• [ASSIGNMENT] Up to and including the line containing "[MIT License Hosted]: https://opensource.org/licenses/MIT", set down each line of the entries below exactly, starting from the first, and leave out the rest.

■ ■ ■ ■ ■

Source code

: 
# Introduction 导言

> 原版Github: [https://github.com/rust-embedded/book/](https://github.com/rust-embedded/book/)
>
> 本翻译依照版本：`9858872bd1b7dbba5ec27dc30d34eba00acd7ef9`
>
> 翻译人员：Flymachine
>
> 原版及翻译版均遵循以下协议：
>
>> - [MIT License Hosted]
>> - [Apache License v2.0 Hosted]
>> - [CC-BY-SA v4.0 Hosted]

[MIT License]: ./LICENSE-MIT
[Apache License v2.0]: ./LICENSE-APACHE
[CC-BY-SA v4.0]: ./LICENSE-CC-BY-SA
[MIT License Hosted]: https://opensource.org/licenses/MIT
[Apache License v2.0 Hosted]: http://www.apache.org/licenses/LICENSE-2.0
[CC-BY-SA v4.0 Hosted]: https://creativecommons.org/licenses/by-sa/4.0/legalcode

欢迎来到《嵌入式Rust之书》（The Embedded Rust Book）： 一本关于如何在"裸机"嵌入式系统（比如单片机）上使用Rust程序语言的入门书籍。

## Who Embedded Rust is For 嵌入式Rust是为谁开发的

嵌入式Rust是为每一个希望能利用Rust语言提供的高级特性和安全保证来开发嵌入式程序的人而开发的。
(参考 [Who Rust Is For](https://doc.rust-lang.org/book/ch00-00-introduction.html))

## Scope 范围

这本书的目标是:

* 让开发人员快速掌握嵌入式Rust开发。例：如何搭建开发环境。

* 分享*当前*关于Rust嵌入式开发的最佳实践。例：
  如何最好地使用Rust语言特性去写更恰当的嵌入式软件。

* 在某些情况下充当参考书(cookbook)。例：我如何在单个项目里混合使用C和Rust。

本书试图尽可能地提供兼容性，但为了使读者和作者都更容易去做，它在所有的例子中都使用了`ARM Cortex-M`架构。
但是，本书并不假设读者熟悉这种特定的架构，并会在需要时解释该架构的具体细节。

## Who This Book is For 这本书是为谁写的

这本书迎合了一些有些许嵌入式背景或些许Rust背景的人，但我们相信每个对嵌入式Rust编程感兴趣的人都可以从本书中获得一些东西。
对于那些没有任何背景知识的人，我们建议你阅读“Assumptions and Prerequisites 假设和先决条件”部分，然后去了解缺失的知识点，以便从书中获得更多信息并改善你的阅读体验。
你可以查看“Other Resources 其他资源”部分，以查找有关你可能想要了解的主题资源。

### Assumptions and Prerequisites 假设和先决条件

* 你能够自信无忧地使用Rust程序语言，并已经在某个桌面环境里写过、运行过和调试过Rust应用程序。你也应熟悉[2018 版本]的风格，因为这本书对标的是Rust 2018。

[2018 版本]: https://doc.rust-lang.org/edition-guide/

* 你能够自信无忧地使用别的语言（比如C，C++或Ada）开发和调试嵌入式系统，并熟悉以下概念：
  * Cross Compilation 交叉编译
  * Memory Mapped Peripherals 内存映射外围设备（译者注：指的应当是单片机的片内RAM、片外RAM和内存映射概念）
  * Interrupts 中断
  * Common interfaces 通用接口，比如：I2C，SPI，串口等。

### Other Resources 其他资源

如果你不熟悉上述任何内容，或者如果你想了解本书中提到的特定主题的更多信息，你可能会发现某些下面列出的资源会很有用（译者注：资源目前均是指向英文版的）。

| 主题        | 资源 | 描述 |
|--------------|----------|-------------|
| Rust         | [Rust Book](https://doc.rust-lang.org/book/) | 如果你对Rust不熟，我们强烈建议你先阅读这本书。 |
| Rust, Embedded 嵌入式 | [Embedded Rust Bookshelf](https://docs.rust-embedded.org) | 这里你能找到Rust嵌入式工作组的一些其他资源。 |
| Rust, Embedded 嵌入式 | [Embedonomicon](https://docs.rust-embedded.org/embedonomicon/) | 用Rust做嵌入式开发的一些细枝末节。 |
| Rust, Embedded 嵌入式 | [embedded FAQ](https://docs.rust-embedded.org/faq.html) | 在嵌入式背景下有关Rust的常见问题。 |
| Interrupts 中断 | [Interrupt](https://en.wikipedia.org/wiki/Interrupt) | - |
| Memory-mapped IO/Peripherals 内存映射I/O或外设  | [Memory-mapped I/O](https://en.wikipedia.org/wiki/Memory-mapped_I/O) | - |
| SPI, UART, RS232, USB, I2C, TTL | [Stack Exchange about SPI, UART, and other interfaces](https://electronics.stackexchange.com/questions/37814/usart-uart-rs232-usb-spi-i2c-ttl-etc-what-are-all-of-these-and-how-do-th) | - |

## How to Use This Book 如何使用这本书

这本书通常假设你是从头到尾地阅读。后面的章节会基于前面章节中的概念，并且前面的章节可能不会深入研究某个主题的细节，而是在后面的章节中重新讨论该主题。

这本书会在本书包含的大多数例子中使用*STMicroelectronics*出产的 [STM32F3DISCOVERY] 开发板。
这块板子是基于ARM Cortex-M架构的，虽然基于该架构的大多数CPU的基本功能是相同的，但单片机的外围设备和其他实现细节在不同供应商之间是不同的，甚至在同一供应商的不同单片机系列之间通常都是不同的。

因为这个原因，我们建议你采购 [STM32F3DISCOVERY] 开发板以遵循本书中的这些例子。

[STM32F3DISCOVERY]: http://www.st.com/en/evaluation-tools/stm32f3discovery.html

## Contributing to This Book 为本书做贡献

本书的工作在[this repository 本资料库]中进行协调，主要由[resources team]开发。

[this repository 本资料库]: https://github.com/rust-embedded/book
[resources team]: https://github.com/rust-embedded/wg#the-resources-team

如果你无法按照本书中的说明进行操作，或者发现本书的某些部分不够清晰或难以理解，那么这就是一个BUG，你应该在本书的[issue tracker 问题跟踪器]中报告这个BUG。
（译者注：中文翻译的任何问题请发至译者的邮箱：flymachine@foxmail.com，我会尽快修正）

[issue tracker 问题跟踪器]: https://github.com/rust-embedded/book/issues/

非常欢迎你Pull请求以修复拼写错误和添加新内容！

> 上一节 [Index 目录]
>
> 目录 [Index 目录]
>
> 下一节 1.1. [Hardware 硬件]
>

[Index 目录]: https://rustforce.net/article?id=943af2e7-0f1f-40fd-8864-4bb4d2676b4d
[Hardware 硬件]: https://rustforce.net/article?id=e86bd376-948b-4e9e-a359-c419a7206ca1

■ ■ ■ ■ ■

• [RESPONSE AREA]
Source code

: 
# Introduction 导言

> 原版Github: [https://github.com/rust-embedded/book/](https://github.com/rust-embedded/book/)
>
> 本翻译依照版本：`9858872bd1b7dbba5ec27dc30d34eba00acd7ef9`
>
> 翻译人员：Flymachine
>
> 原版及翻译版均遵循以下协议：
>
>> - [MIT License Hosted]
>> - [Apache License v2.0 Hosted]
>> - [CC-BY-SA v4.0 Hosted]

[MIT License]: ./LICENSE-MIT
[Apache License v2.0]: ./LICENSE-APACHE
[CC-BY-SA v4.0]: ./LICENSE-CC-BY-SA
[MIT License Hosted]: https://opensource.org/licenses/MIT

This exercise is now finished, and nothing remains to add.